On Mon, Jan 9, 2012 at 6:04 AM, Ryan C. Gordon <icculus at icculus.org> wrote:
>
> I added profiling to glretrace, to fix a performance issue in a game I'm
> working on.
>
> The gist is that you make a trace as normal, but you run glretrace with the
> -p option...it'll re-run the GL calls as usual, but it'll note how long each
> call took and write a log. This has the benefit of being pretty precise for
> measuring GL performance per-call, and also removes all the overhead of the
> game, so you're measuring how fast you can push the GPU.
>
> In that game with the performance issue, looking at a slow frame, within
> seconds, I knew where the problem was...
>
> 507216 [1.708 usec] glBindBufferARB(target = GL_ARRAY_BUFFER, buffer = 3)
> 507217 [3431.36 usec] glMapBufferARB(target = GL_ARRAY_BUFFER, access =
> GL_READ_WRITE) = 0xc8406400
> 507218 [1.913 usec] glBindBufferARB(target = GL_ARRAY_BUFFER, buffer = 3)

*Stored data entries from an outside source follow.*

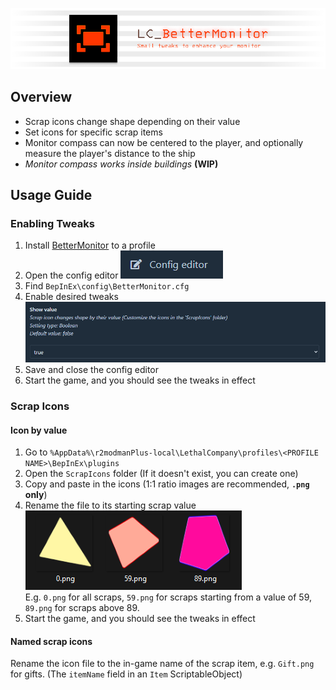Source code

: ![Banner](Documentation/Resources/Banner.png "Banner")

## Overview

- Scrap icons change shape depending on their value
- Set icons for specific scrap items
- Monitor compass can now be centered to the player, and optionally measure the player's distance to the ship
- *Monitor compass works inside buildings* **(WIP)**

## Usage Guide

### Enabling Tweaks

1. Install [BetterMonitor](https://thunderstore.io/c/lethal-company/p/fumiko/BetterMonitor/) to a profile
2. Open the config editor ![ConfigEditor](Documentation/Resources/ConfigEditor.png "Config Editor")
3. Find `BepInEx\config\BetterMonitor.cfg`
4. Enable desired tweaks  
![Enabling a tweak through configuration](Documentation/Resources/ConfigField.png "Config Field")
5. Save and close the config editor
6. Start the game, and you should see the tweaks in effect

### Scrap Icons

#### Icon by value

1. Go to `%AppData%\r2modmanPlus-local\LethalCompany\profiles\<PROFILE NAME>\BepInEx\plugins`
2. Open the `ScrapIcons` folder (If it doesn't exist, you can create one)
3. Copy and paste in the icons (1:1 ratio images are recommended, **`.png` only**)
4. Rename the file to its starting scrap value  
![Default scrap files](Documentation/Resources/DefaultScrapFiles.png "Default Scrap Files")  
E.g. `0.png` for all scraps, `59.png` for scraps starting from a value of 59, `89.png` for scraps above 89.
5. Start the game, and you should see the tweaks in effect

#### Named scrap icons

Rename the icon file to the in-game name of the scrap item, e.g. `Gift.png` for gifts. (The `itemName` field in an `Item` ScriptableObject)
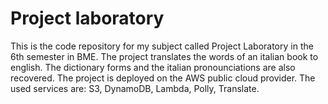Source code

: # Project laboratory
This is the code repository for my subject called Project Laboratory in the 6th semester in BME. The project translates the words of an italian book to english. The dictionary forms and the italian pronounciations are also recovered. 
The project is deployed on the AWS public cloud provider. The used services are: S3, DynamoDB, Lambda, Polly, Translate.
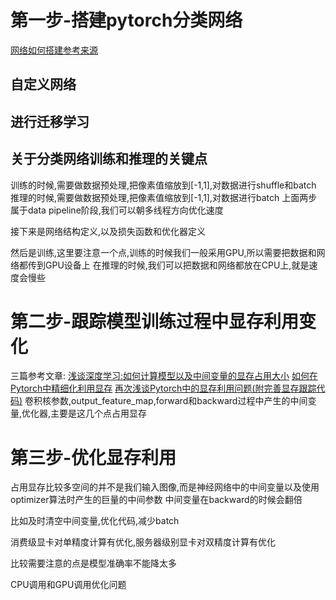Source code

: # 第一步-搭建pytorch分类网络
[网络如何搭建参考来源](https://pytorch.org/tutorials/beginner/blitz/cifar10_tutorial.html#sphx-glr-beginner-blitz-cifar10-tutorial-py)
## 自定义网络

## 进行迁移学习

## 关于分类网络训练和推理的关键点
训练的时候,需要做数据预处理,把像素值缩放到[-1,1],对数据进行shuffle和batch
推理的时候,需要做数据预处理,把像素值缩放到[-1,1],对数据进行batch
上面两步属于data pipeline阶段,我们可以朝多线程方向优化速度

接下来是网络结构定义,以及损失函数和优化器定义

然后是训练,这里要注意一个点,训练的时候我们一般采用GPU,所以需要把数据和网络都传到GPU设备上
在推理的时候,我们可以把数据和网络都放在CPU上,就是速度会慢些

# 第二步-跟踪模型训练过程中显存利用变化
三篇参考文章:
[浅谈深度学习:如何计算模型以及中间变量的显存占用大小](https://oldpan.me/archives/how-to-calculate-gpu-memory)
[如何在Pytorch中精细化利用显存](https://oldpan.me/archives/how-to-use-memory-pytorch)
[再次浅谈Pytorch中的显存利用问题(附完善显存跟踪代码)](https://oldpan.me/archives/pytorch-gpu-memory-usage-track)
卷积核参数,output_feature_map,forward和backward过程中产生的中间变量,优化器,主要是这几个点占用显存

# 第三步-优化显存利用
占用显存比较多空间的并不是我们输入图像,而是神经网络中的中间变量以及使用optimizer算法时产生的巨量的中间参数
中间变量在backward的时候会翻倍

比如及时清空中间变量,优化代码,减少batch

消费级显卡对单精度计算有优化,服务器级别显卡对双精度计算有优化

比较需要注意的点是模型准确率不能降太多

CPU调用和GPU调用优化问题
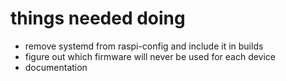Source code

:things needed doing
===================

* remove systemd from raspi-config and include it in builds
* figure out which firmware will never be used for each device
* documentation
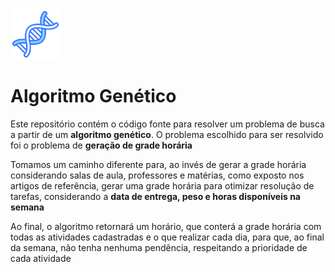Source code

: <img src="/images/gene.png" alt="Ícone de uma fita dupla de DNA, para exemplificar o genético" width=80/>

# Algoritmo Genético 

<p>Este repositório contém o código fonte para resolver um problema de busca a partir de um <strong>algoritmo genético</strong>. O problema escolhido para ser resolvido foi o problema de <strong>geração de grade horária</strong></p>

<p>Tomamos um caminho diferente para, ao invés de gerar a grade horária considerando salas de aula, professores e matérias, como exposto nos artigos de referência, gerar uma grade horária para otimizar resolução de tarefas, considerando a <strong>data de entrega, peso e horas disponíveis na semana</strong></p>

<p>Ao final, o algoritmo retornará um horário, que conterá a grade horária com todas as atividades cadastradas e o que realizar cada dia, para que, ao final da semana, não tenha nenhuma pendência, respeitando a prioridade de cada atividade</p>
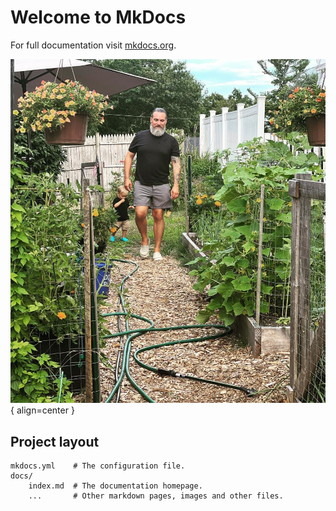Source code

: # Welcome to MkDocs

For full documentation visit [mkdocs.org](https://www.mkdocs.org).


![WMW Ranch](/images/IMG-20220731-WA0005.JPG){ align=center }

<!--- ## Commands

* `mkdocs new [dir-name]` - Create a new project.
* `mkdocs serve` - Start the live-reloading docs server.
* `mkdocs build` - Build the documentation site.
* `mkdocs -h` - Print help message and exit.
--->
## Project layout

    mkdocs.yml    # The configuration file.
    docs/
        index.md  # The documentation homepage.
        ...       # Other markdown pages, images and other files.
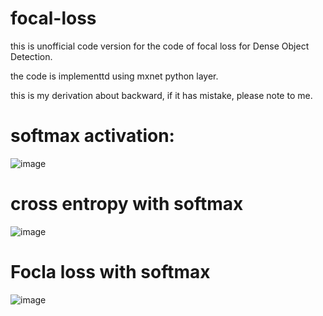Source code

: # focal-loss

this is unofficial code version for the code of focal loss for Dense Object Detection.

the code is implementtd using mxnet python layer.

this is my derivation about backward, if it has mistake, please note to me.

# softmax activation:

![image](https://github.com/unsky/focal-loss/blob/master/2.jpg)

# cross entropy with softmax

![image](https://github.com/unsky/focal-loss/blob/master/3.jpg)

# Focla loss with softmax

![image](https://github.com/unsky/focal-loss/blob/master/1.jpg)


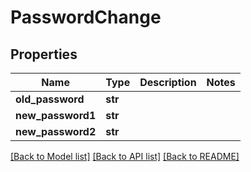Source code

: # PasswordChange

## Properties
Name | Type | Description | Notes
------------ | ------------- | ------------- | -------------
**old_password** | **str** |  |
**new_password1** | **str** |  |
**new_password2** | **str** |  |

[[Back to Model list]](../README.md#documentation-for-models) [[Back to API list]](../README.md#documentation-for-api-endpoints) [[Back to README]](../README.md)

It's unrelatted, but this call is a bit weird -- rebinding the same
buffer while it is mapped is unnecessary (and potentially dangerous).

> 507219 [639.253 usec] memcpy(dest = 0xc8406400, src = blob(3120000), n =
> 3120000)
> 507220 [1.994 usec] glUnmapBufferARB(target = GL_ARRAY_BUFFER) = true
>
> ...a buffer mapping/write/unmap that takes 4+ milliseconds?! (and many more
> like this over the frame) ... I swapped that out with a
> GL_ARB_map_buffer_range approach, and no more bottleneck!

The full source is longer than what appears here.